The social media platform which I spend most of my time engaging on is X (formerly Twitter). This is because I’m an insatiably curious person. I like to learn more about things that I am interested in. One of my favorite accounts to follow is Vala Afshar, who is a business leader, scientist, and author. There is nothing controversial on his thread. Usually he posts videos of amazing robotic inventions, or fabulous works and marvels from the fields of engineering and architecture, or famous, inspiring speeches from business leaders like Warren Buffett, or sometimes he posts beautiful facts about nature (for instance, today he posted a video of a gorgeous, golden 1400 year-old gingko tree in China and he said that gingko trees existed in the days of the dinosaurs!) In short, following Vala Afshar’s X account is a reminder of just how incredibly amazing our natural world is, and just how ingenious humanity can be, when we put our minds to it.
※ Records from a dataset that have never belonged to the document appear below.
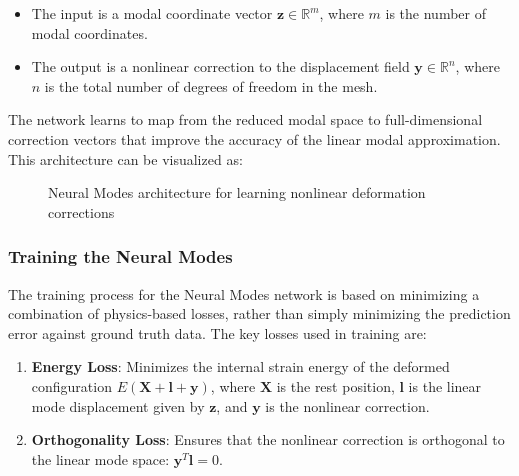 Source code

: \begin{itemize}
    \item The input is a modal coordinate vector \( \bm{z} \in \mathbb{R}^m \), where $m$ is the number of modal coordinates.
    \item The output is a nonlinear correction to the displacement field \( \bm{y} \in \mathbb{R}^n \), where $n$ is the total number of degrees of freedom in the mesh.
\end{itemize}

The network learns to map from the reduced modal space to full-dimensional correction vectors that improve the accuracy of the linear modal approximation. This architecture can be visualized as:

\begin{figure}
    \centering
    \caption{Neural Modes architecture for learning nonlinear deformation corrections}
    \label{fig:neural_modes_arch}
\end{figure}

\subsubsection{Training the Neural Modes}
The training process for the Neural Modes network is based on minimizing a combination of physics-based losses, rather than simply minimizing the prediction error against ground truth data. The key losses used in training are:

\begin{enumerate}
    \item \textbf{Energy Loss}: Minimizes the internal strain energy of the deformed configuration $E(\bm{X} + \bm{l} + \bm{y})$, where $\bm{X}$ is the rest position, $\bm{l}$ is the linear mode displacement given by $\bm{z}$, and $\bm{y}$ is the nonlinear correction.
    
    \item \textbf{Orthogonality Loss}: Ensures that the nonlinear correction is orthogonal to the linear mode space: $\bm{y}^T \bm{l} = 0$.
    
\end{enumerate}

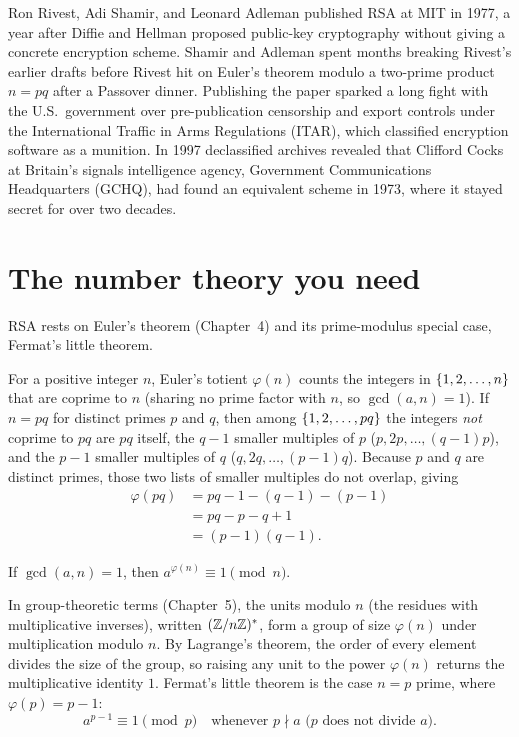 \begin{historybox}
Ron Rivest, Adi Shamir, and Leonard Adleman published RSA at MIT in 1977, a year after Diffie and Hellman proposed public-key cryptography without giving a concrete encryption scheme. Shamir and Adleman spent months breaking Rivest's earlier drafts before Rivest hit on Euler's theorem modulo a two-prime product $n = pq$ after a Passover dinner. Publishing the paper sparked a long fight with the U.S.\ government over pre-publication censorship and export controls under the International Traffic in Arms Regulations (ITAR), which classified encryption software as a munition. In 1997 declassified archives revealed that Clifford Cocks at Britain's signals intelligence agency, Government Communications Headquarters (GCHQ), had found an equivalent scheme in 1973, where it stayed secret for over two decades.
\end{historybox}

\section{The number theory you need}
\label{ch19:numbertheory}

RSA rests on Euler's theorem (Chapter~4) and its prime-modulus special case, Fermat's little theorem.

For a positive integer $n$, Euler's totient $\varphi(n)$ counts the integers in $\{1,2,\dots,n\}$ that are coprime to $n$ (sharing no prime factor with $n$, so $\gcd(a,n)=1$). If $n=pq$ for distinct primes $p$ and $q$, then among $\{1,2,\dots,pq\}$ the integers \emph{not} coprime to $pq$ are $pq$ itself, the $q-1$ smaller multiples of $p$ ($p, 2p, \dots, (q-1)p$), and the $p-1$ smaller multiples of $q$ ($q, 2q, \dots, (p-1)q$). Because $p$ and $q$ are distinct primes, those two lists of smaller multiples do not overlap, giving
\begin{align*}
  \varphi(pq) &= pq - 1 - (q-1) - (p-1) \\
              &= pq - p - q + 1 \\
              &= (p-1)(q-1).
\end{align*}

\begin{theorem}[Euler]
\label{ch19:euler}
If $\gcd(a,n)=1$, then $a^{\varphi(n)} \equiv 1 \pmod{n}$.
\end{theorem}

In group-theoretic terms (Chapter~5), the units modulo $n$ (the residues with multiplicative inverses), written $(\mathbb{Z}/n\mathbb{Z})^{*}$, form a group of size $\varphi(n)$ under multiplication modulo $n$. By Lagrange's theorem, the order of every element divides the size of the group, so raising any unit to the power $\varphi(n)$ returns the multiplicative identity $1$. Fermat's little theorem is the case $n=p$ prime, where $\varphi(p)=p-1$:
\[
  a^{p-1}\equiv 1 \pmod p \quad\text{whenever } p\nmid a \text{ ($p$ does not divide $a$)}.
\]

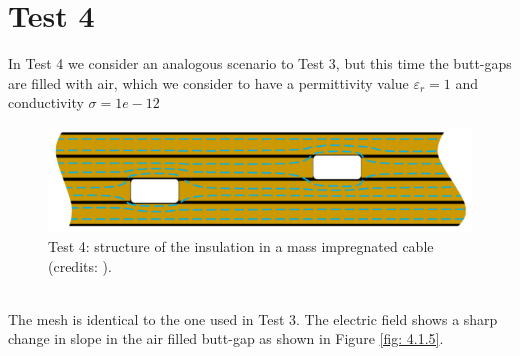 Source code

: \documentclass{Configuration_Files/PoliMi3i_thesis}
\let\epsilon\varepsilon
\begin{document}
\section{Test 4}
In Test 4 we consider an analogous scenario to Test 3, but this time the butt-gaps are filled with air, which we consider to have a permittivity value $\epsilon_r=1$ and conductivity $\sigma=1e-12$
\begin{figure}[h!]
    \centering
   \includegraphics[scale=0.5]{Images/4.butt.png}
    \caption {Test 4: structure of the insulation in a mass impregnated cable (credits: \cite{butt}).}
    \label{fig: 4.1}
\end{figure}
\\The mesh is identical to the one used in Test 3. The electric field shows a sharp change in slope in the air filled butt-gap as shown in Figure \ref{fig: 4.1.5}.
\end{document}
Recently, Vala Afshar posted two different videos of the same professor teaching interesting, inspiring lessons to his students. Unfortunately, I can’t discern who this professor is, or what he teaches, or where he teaches (or taught), but the professor appears to be an American, he is charismatic and he puts me in mind of Dean Martin. In the first lesson, the professor offers up a $20 bill and asks the class who wants it. Of course, everyone raises their hands. He then puts the bill on the ground and stamps on it, and then he picks the $20 bill up and asks his students who wants it now. Not surprisingly, everyone still raises their hands. He then crinkles it into a ball and rubs it between his hands. When he offers it up, everyone still volunteers to take it. The professor says that this is a lesson in value. The $20 bill had the same value, despite everything it had gone through and what had worn it thin. He said to use this lesson to never forget your own intrinsic value, no matter what happens throughout your lifetime.
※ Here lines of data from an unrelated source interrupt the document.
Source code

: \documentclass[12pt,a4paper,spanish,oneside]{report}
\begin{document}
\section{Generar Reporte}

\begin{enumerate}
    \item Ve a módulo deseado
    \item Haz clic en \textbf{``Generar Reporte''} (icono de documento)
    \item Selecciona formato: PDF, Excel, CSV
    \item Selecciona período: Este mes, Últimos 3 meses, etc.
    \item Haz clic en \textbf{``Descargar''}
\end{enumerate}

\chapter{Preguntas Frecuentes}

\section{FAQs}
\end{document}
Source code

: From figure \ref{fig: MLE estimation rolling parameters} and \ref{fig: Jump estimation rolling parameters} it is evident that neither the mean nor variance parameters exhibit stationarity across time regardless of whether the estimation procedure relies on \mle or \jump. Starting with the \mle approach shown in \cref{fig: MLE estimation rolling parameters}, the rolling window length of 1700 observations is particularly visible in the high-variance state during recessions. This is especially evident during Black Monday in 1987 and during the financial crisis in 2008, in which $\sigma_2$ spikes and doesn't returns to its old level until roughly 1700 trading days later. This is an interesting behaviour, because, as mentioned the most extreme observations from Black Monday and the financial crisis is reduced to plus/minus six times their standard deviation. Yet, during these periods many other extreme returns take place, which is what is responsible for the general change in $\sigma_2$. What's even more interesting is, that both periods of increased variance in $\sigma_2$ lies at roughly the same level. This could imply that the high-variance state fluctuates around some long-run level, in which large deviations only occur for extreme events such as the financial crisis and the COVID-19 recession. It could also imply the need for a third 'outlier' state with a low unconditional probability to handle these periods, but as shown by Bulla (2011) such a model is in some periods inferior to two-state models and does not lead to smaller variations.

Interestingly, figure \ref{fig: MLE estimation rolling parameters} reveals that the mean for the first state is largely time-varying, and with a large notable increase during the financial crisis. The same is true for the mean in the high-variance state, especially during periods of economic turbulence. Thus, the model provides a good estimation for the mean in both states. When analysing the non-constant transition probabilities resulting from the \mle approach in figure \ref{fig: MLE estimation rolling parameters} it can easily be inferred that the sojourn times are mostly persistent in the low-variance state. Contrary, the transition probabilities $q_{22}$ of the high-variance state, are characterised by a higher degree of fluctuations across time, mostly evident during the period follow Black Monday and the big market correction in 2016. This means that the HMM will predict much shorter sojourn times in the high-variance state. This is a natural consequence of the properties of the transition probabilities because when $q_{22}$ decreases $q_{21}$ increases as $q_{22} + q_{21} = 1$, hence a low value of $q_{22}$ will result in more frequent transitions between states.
In the second video, the professor picks up a glass of water and asks his students to guess its absolute weight. They throw out their guesses: Eight ounces? Twelve ounces? The professor quiets his students down. He said that it really doesn’t matter how much the glass of water weighs. The professor says that what really matters is how long he holds on to it, up in the air. If he holds on to it for a few minutes , the glass of water is easy to hold, and not that heavy. However, the longer he holds on to the glass of water, the heavier it feels. The professor compares our stresses and worries in our lives, to the glass of water. If you spend a few minutes on them, you’ll be fine, but the longer you hold on to them, the more you’ll start to ache, and if you spend all of your day on your problems, the professor says that you feel “paralyzed and incapable of doing anything.” The professor ends his lesson by telling his students that when they start to worry: “Always remember to put the glass down.”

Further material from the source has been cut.